【コラム】米朝首脳会談場を徘徊する3つの幽霊(2)
ⓒ 中央日報/中央日報日本語版2019.02.12 13:49
ハノイを徘徊する3つ目の幽霊、南米が元祖のポピュリズムだ。今年の一般教書演説でトランプ大統領は自分の外交基調を「統制力のある現実主義(principled-realism)」と明らかにした。しかし彼が愛用するというマイク・タイソンのこの言葉が真実であるようだ。「誰でもそれなりの計画を持っているだろう…あごに一発を食らうまでは」「私がいなければ今ごろ北朝鮮と全面戦争中だ」というトランプ大統領には、「ICBM除去で米国の安全を守った」というハノイのツイート一発が誘惑になるだろう。内政のポピュリズムは選挙でも審判することができる。しかし自身を愛国主義で包装、扇動するポピュリズムが外交と交われば…。結果には誰も責任を負わず、結果の復元も不可能だ。残された苦痛は悪魔のようなディテールに生死がかかる弱者に回ってくる。
「商売人大統領」の増強された現実主義、そこに民族主義・ポピュリズムまで加勢した幽霊のいたずらは、このような交渉結果を生み出すかもしれない。「米国の安全を脅かす北朝鮮のICBMの除去と相当な制裁解除を交換する。残りの非核化は段階的に推進。米国が北朝鮮を不可侵する終戦宣言をプレゼントする。トランプ大統領は米国が安全になったとし、モラー特別検察官を避けて再選街道を走る」。

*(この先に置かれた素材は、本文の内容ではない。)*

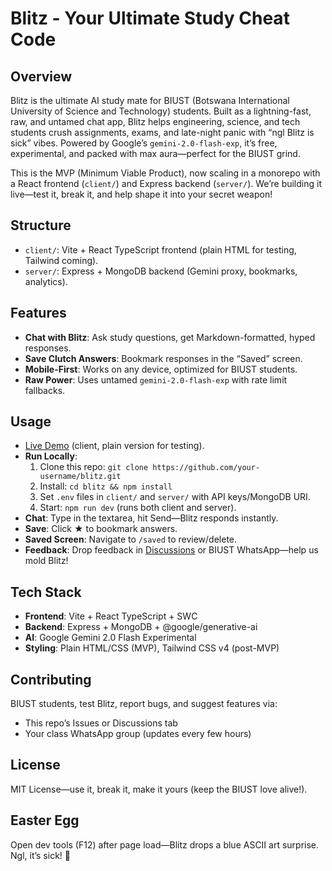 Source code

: # Blitz - Your Ultimate Study Cheat Code

## Overview
Blitz is the ultimate AI study mate for BIUST (Botswana International University of Science and Technology) students. Built as a lightning-fast, raw, and untamed chat app, Blitz helps engineering, science, and tech students crush assignments, exams, and late-night panic with “ngl Blitz is sick” vibes. Powered by Google’s `gemini-2.0-flash-exp`, it’s free, experimental, and packed with max aura—perfect for the BIUST grind.

This is the MVP (Minimum Viable Product), now scaling in a monorepo with a React frontend (`client/`) and Express backend (`server/`). We’re building it live—test it, break it, and help shape it into your secret weapon!

## Structure
- `client/`: Vite + React TypeScript frontend (plain HTML for testing, Tailwind coming).
- `server/`: Express + MongoDB backend (Gemini proxy, bookmarks, analytics).

## Features
- **Chat with Blitz**: Ask study questions, get Markdown-formatted, hyped responses.
- **Save Clutch Answers**: Bookmark responses in the “Saved” screen.
- **Mobile-First**: Works on any device, optimized for BIUST students.
- **Raw Power**: Uses untamed `gemini-2.0-flash-exp` with rate limit fallbacks.

## Usage
- [Live Demo](https://blitz-ai.netlify.app/) (client, plain version for testing).
- **Run Locally**:
  1. Clone this repo: `git clone https://github.com/your-username/blitz.git`
  2. Install: `cd blitz && npm install`
  3. Set `.env` files in `client/` and `server/` with API keys/MongoDB URI.
  4. Start: `npm run dev` (runs both client and server).
- **Chat**: Type in the textarea, hit Send—Blitz responds instantly.
- **Save**: Click ★ to bookmark answers.
- **Saved Screen**: Navigate to `/saved` to review/delete.
- **Feedback**: Drop feedback in [Discussions](your-repo-link/discussions) or BIUST WhatsApp—help us mold Blitz!

## Tech Stack
- **Frontend**: Vite + React TypeScript + SWC
- **Backend**: Express + MongoDB + @google/generative-ai
- **AI**: Google Gemini 2.0 Flash Experimental
- **Styling**: Plain HTML/CSS (MVP), Tailwind CSS v4 (post-MVP)

## Contributing
BIUST students, test Blitz, report bugs, and suggest features via:
- This repo’s Issues or Discussions tab
- Your class WhatsApp group (updates every few hours)

## License
MIT License—use it, break it, make it yours (keep the BIUST love alive!).

## Easter Egg
Open dev tools (F12) after page load—Blitz drops a blue ASCII art surprise. Ngl, it’s sick! 🚀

韓国戦争(朝鮮戦争)当事者の我々にこうした「終戦の喜び」は虚構にすぎない。果たして何が違うのか、停戦と。核兵器・核物質廃棄の検証に長々しい曲折を経て、どこかに隠れている核を頭に載せて不安を感じながら生きていかなければいけないのか。米国の中国封鎖拠点は果たして日本なのか、韓国なのか。歴史上、米国の終戦はほとんど敵の無条件降伏(ドイツ、日本、イラク)か、そうでなければ軍の撤収(ベトナム、シリア、アフガン)の手続きを踏んだ。終戦という覆いの下、米軍の縮小と撤収がいつも禍根の火種として残るのはでないだろうか。北朝鮮の100万人の大軍と通常戦力、「全国的な範囲の民族解放と人民民主主義革命課題の完遂」という労働党の規約にはいかなる変化があるだろうか。何よりも終戦後、我々内部の両極端勢力の「広場対立」こそさらに険悪になるのではないだろうか…。3つの霊に立ち向かって我々の安全と平和を守らなければいけないハノイ交渉が近づいている。